___ Listed records

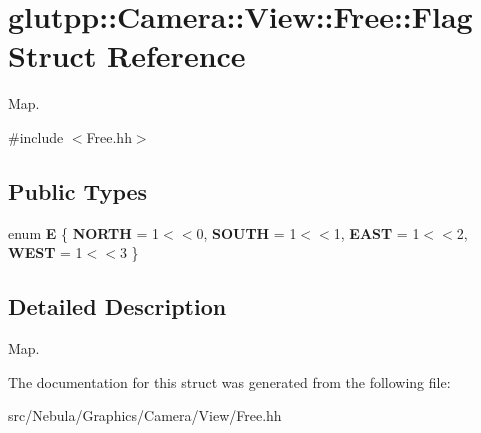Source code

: \hypertarget{structglutpp_1_1Camera_1_1View_1_1Free_1_1Flag}{\section{glutpp\-:\-:Camera\-:\-:View\-:\-:Free\-:\-:Flag Struct Reference}
\label{structglutpp_1_1Camera_1_1View_1_1Free_1_1Flag}
}


Map.  




{\ttfamily \#include $<$Free.\-hh$>$}

\subsection*{Public Types}
\begin{DoxyCompactItemize}
\item 
enum {\bfseries E} \{ {\bfseries N\-O\-R\-T\-H} = 1$<$$<$0, 
{\bfseries S\-O\-U\-T\-H} = 1$<$$<$1, 
{\bfseries E\-A\-S\-T} = 1$<$$<$2, 
{\bfseries W\-E\-S\-T} = 1$<$$<$3
 \}
\end{DoxyCompactItemize}


\subsection{Detailed Description}
Map. 

The documentation for this struct was generated from the following file\-:\begin{DoxyCompactItemize}
\item 
src/\-Nebula/\-Graphics/\-Camera/\-View/Free.\-hh\end{DoxyCompactItemize}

______

▸ The task
Everything in the records above should be printed again exactly, except the pictures.

▸ Exercise response
Source code

: \hypertarget{structglutpp_1_1Camera_1_1View_1_1Free_1_1Flag}{\section{glutpp\-:\-:Camera\-:\-:View\-:\-:Free\-:\-:Flag Struct Reference}
\label{structglutpp_1_1Camera_1_1View_1_1Free_1_1Flag}
}


Map.  




{\ttfamily \#include $<$Free.\-hh$>$}

\subsection*{Public Types}
\begin{DoxyCompactItemize}
\item 
enum {\bfseries E} \{ {\bfseries N\-O\-R\-T\-H} = 1$<$$<$0, 
{\bfseries S\-O\-U\-T\-H} = 1$<$$<$1, 
{\bfseries E\-A\-S\-T} = 1$<$$<$2, 
{\bfseries W\-E\-S\-T} = 1$<$$<$3
 \}
\end{DoxyCompactItemize}


\subsection{Detailed Description}
Map. 

The documentation for this struct was generated from the following file\-:\begin{DoxyCompactItemize}
\item 
src/\-Nebula/\-Graphics/\-Camera/\-View/Free.\-hh\end{DoxyCompactItemize}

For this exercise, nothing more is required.